• Provided data
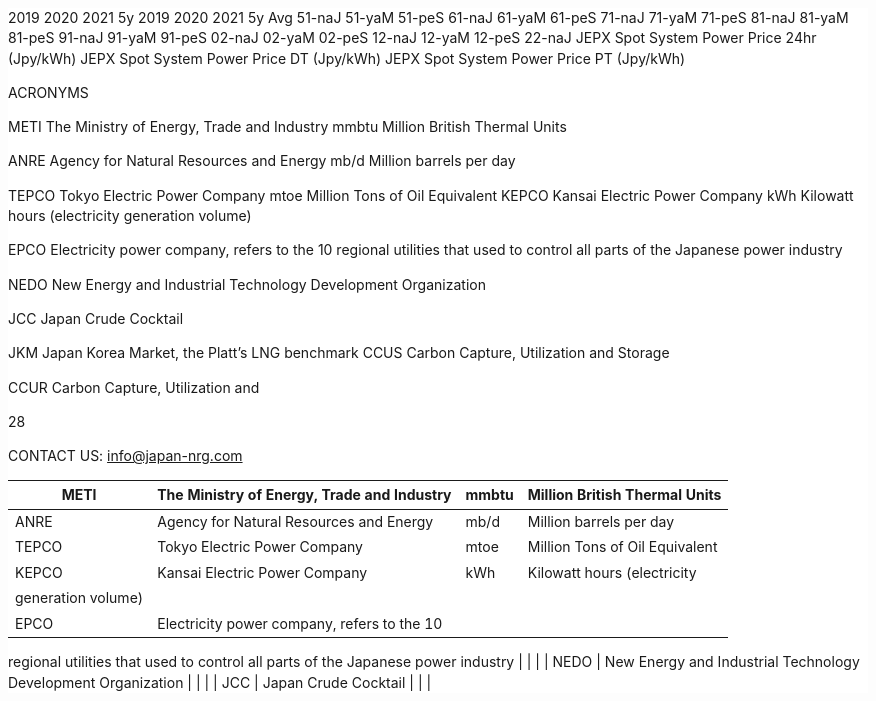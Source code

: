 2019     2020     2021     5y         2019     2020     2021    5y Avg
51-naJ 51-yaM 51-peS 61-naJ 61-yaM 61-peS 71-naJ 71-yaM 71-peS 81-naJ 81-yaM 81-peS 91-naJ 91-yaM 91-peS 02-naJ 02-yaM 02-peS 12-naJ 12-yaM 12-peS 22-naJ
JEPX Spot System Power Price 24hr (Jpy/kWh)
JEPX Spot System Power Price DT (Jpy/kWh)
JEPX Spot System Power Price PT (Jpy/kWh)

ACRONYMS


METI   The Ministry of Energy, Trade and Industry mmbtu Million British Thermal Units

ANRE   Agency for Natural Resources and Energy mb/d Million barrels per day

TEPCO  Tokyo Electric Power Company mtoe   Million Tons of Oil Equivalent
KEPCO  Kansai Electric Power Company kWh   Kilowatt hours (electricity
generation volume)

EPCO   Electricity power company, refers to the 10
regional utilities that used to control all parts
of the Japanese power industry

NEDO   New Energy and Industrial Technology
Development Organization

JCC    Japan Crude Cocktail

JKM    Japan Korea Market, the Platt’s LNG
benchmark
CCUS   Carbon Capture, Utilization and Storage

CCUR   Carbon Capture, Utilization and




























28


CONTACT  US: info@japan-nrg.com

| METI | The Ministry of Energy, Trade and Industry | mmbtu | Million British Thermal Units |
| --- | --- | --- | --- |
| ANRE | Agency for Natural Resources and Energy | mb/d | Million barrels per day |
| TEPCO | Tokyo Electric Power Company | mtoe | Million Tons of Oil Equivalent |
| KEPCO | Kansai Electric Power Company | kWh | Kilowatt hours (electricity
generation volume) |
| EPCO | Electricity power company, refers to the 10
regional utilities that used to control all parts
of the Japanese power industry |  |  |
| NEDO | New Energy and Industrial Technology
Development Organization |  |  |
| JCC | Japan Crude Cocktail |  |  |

==

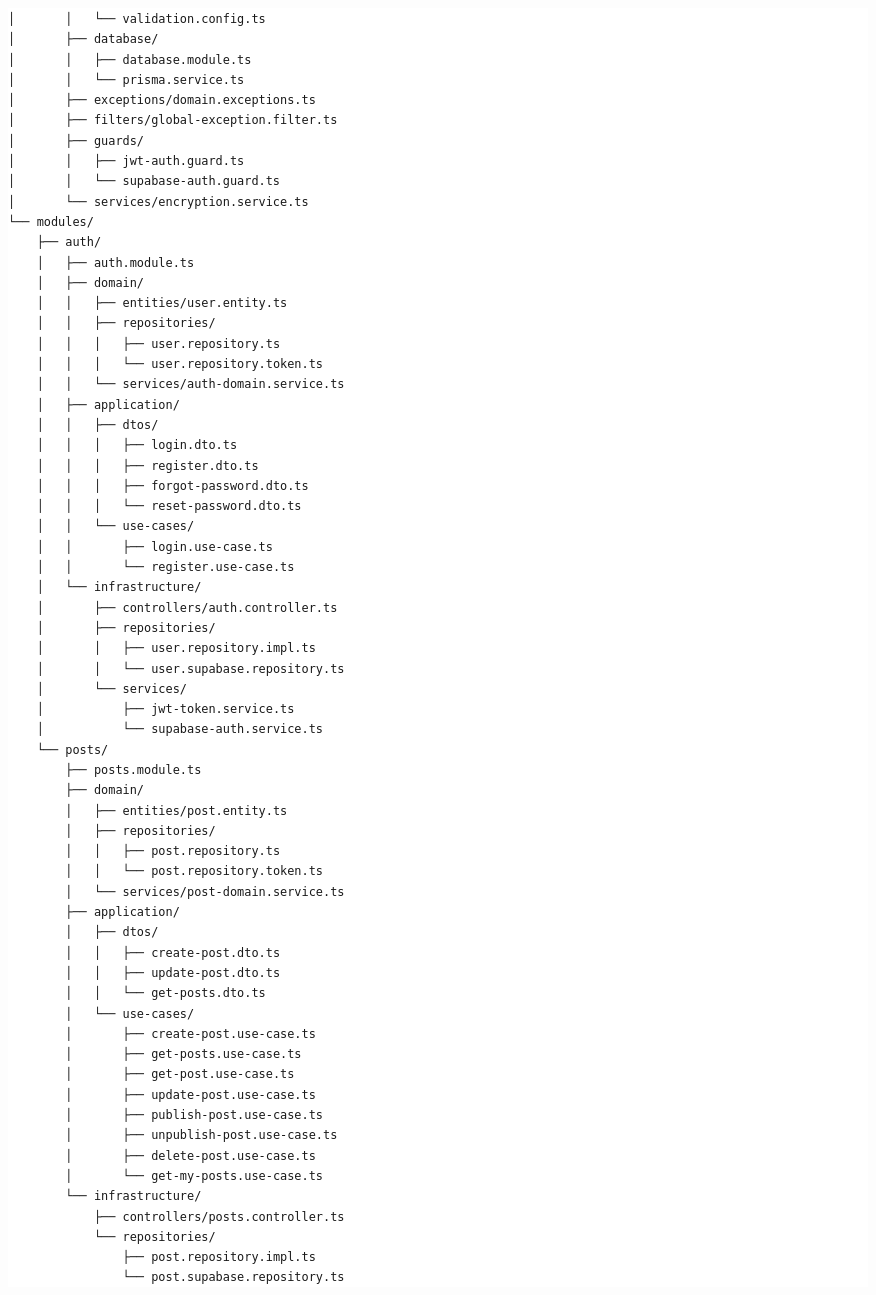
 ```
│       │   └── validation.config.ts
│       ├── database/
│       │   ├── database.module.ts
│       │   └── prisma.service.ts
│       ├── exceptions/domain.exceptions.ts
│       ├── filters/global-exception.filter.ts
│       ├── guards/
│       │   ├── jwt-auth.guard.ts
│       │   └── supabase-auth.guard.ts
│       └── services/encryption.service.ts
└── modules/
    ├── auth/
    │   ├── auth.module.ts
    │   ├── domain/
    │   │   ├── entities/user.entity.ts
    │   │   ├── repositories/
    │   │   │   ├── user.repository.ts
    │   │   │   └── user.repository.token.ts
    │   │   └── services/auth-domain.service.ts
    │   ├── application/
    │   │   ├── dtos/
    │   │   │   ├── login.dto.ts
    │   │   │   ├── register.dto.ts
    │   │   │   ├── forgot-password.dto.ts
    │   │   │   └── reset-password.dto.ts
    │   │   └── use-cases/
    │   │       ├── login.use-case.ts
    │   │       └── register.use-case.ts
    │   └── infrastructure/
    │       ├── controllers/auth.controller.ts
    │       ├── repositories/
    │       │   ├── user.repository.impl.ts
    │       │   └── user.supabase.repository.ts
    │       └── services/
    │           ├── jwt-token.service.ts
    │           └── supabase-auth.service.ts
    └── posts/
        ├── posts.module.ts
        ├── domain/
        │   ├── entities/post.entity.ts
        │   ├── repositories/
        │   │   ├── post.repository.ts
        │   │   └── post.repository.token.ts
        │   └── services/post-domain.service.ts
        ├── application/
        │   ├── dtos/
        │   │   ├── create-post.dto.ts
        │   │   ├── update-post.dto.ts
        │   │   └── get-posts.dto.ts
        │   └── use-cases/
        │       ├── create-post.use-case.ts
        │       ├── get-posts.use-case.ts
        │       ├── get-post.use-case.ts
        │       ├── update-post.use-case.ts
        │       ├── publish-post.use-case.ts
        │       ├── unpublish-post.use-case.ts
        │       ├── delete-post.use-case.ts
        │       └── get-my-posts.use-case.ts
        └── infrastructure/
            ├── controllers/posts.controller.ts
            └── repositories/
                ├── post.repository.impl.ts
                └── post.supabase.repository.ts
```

• Task to complete
Some lines above may hold the word "NEDO"; say how many do, giving nothing besides the number.

• Written answer
2